··· PROVIDED DATA ···

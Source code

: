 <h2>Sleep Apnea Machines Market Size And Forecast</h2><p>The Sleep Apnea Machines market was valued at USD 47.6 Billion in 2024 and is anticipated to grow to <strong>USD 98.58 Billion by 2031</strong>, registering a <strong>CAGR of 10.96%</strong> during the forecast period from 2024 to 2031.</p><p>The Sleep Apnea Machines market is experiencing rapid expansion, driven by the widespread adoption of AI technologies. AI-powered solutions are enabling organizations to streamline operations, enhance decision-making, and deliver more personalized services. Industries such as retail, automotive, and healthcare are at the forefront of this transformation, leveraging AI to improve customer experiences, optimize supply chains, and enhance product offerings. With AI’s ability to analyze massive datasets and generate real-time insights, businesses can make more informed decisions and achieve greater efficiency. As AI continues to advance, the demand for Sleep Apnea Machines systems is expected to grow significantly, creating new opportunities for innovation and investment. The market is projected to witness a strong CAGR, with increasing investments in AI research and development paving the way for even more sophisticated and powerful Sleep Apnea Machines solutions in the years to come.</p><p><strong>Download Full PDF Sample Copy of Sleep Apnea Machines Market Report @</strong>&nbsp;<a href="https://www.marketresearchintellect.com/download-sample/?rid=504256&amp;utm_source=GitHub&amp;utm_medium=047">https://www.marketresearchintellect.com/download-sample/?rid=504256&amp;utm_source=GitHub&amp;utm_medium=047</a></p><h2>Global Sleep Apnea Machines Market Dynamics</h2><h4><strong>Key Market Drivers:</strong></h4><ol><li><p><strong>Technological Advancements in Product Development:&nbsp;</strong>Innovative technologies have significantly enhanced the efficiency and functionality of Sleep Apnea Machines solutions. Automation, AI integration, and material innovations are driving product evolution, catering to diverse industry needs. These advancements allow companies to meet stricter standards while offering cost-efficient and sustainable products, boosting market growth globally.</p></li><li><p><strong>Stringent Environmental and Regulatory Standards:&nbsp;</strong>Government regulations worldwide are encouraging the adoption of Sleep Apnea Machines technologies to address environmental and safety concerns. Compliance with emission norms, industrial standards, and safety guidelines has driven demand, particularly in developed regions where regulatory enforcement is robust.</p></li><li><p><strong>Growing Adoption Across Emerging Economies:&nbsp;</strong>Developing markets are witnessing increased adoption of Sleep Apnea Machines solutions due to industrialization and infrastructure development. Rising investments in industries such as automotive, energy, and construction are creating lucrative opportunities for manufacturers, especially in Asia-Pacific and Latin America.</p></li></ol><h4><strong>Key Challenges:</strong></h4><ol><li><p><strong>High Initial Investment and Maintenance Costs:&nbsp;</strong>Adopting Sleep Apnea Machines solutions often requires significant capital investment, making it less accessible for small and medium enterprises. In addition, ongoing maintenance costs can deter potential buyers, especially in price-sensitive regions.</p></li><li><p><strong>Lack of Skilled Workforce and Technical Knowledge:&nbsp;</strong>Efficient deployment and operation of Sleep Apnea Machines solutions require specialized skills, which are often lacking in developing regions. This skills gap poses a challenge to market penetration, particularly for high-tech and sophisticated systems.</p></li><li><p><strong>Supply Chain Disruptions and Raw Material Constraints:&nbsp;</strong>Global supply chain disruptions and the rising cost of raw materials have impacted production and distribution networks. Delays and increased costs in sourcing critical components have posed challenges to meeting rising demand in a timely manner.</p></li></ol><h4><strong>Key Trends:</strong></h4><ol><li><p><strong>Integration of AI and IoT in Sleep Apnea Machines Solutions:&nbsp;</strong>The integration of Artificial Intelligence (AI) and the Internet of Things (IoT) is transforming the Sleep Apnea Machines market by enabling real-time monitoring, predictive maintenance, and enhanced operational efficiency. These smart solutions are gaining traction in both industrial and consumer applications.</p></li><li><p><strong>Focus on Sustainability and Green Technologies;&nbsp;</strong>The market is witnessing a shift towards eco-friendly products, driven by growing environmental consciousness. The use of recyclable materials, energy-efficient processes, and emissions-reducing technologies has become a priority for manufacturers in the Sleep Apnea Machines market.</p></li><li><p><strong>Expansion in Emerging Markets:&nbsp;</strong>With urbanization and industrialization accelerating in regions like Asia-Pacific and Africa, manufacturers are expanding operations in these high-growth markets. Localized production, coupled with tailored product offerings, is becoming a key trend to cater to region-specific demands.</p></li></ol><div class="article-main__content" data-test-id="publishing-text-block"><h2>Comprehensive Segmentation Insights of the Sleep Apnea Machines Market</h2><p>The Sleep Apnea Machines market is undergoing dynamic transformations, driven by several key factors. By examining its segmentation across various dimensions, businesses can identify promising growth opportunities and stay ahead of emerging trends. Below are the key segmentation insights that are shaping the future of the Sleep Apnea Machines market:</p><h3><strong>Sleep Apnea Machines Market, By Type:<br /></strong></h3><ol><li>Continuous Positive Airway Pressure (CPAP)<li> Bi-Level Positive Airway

···
··· PROVIDED DATA ···

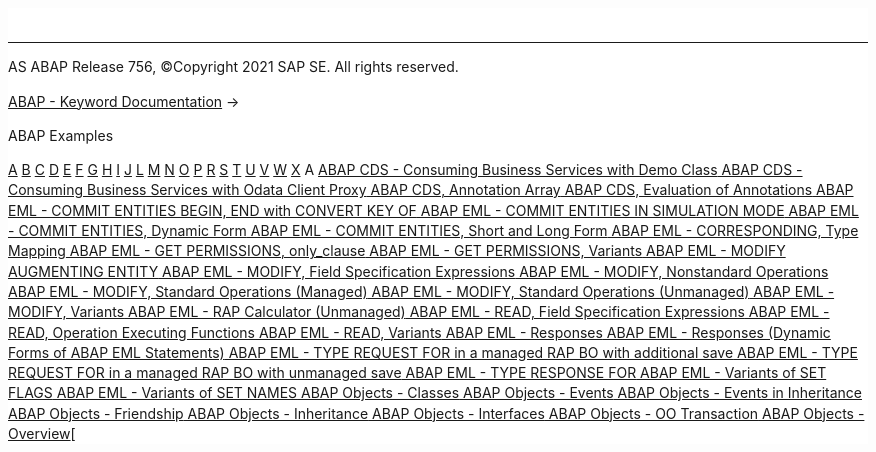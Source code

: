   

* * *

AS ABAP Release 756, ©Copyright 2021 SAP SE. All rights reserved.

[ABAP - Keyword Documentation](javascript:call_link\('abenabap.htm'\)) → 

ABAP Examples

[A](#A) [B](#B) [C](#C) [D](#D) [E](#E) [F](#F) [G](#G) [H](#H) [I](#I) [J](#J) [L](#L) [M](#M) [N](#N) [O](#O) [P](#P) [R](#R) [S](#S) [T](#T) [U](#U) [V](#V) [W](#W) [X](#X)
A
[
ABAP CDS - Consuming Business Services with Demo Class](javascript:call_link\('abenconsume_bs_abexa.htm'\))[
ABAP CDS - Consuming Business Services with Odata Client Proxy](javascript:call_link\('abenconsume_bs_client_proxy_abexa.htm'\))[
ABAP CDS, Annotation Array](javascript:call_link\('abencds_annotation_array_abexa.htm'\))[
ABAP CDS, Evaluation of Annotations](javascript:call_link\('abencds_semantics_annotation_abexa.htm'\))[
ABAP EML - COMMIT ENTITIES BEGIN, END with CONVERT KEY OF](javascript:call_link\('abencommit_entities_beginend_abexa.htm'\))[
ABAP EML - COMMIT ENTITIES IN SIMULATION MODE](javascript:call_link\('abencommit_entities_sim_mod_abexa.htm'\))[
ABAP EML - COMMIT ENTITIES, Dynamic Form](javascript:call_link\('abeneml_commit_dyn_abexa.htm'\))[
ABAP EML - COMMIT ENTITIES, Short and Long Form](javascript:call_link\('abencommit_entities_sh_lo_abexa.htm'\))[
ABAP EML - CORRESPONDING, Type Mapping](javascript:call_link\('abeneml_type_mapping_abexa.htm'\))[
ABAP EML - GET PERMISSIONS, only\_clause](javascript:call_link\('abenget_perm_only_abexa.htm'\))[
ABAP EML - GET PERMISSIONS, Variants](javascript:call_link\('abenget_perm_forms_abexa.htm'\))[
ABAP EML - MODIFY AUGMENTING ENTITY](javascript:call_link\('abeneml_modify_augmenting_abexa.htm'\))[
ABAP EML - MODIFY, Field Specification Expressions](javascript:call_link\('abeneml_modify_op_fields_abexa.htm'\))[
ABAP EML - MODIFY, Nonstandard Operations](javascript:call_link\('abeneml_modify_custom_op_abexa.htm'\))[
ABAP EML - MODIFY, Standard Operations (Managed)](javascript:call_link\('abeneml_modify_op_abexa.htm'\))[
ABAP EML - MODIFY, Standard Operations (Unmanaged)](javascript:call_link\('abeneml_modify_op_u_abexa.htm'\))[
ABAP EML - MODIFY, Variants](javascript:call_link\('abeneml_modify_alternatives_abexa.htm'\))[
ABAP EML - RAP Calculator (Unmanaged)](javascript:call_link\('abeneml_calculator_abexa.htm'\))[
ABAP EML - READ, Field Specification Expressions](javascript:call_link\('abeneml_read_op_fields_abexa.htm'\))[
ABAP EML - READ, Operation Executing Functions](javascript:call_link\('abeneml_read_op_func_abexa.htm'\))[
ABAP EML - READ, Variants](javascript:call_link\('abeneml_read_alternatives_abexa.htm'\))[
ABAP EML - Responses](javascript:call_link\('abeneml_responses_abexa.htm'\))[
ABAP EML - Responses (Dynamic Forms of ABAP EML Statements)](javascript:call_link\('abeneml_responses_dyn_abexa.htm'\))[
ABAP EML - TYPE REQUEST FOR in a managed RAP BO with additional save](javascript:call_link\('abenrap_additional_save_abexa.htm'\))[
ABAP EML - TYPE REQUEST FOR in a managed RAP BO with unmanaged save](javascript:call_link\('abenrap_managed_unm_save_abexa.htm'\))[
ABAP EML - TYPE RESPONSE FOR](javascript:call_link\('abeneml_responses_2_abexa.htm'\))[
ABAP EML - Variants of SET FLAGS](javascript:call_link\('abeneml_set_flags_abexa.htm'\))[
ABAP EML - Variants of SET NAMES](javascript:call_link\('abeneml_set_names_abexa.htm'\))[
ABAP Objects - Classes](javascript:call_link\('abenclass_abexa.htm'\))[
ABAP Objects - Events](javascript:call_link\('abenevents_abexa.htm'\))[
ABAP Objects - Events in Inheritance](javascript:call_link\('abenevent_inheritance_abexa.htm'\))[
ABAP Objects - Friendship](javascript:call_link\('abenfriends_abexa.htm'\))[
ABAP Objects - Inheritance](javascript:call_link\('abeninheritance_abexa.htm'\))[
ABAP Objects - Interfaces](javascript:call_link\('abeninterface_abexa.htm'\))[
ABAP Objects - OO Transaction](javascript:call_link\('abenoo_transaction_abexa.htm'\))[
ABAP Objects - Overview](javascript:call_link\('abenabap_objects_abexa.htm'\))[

···

(DIRECTIONS FOR THIS TASK)
If a line in the listing has "Events" in it, report that line.

(TASK OUTPUT)
ABAP Objects - Events](javascript:call_link\('abenevents_abexa.htm'\))[
ABAP Objects - Events in Inheritance](javascript:call_link\('abenevent_inheritance_abexa.htm'\))[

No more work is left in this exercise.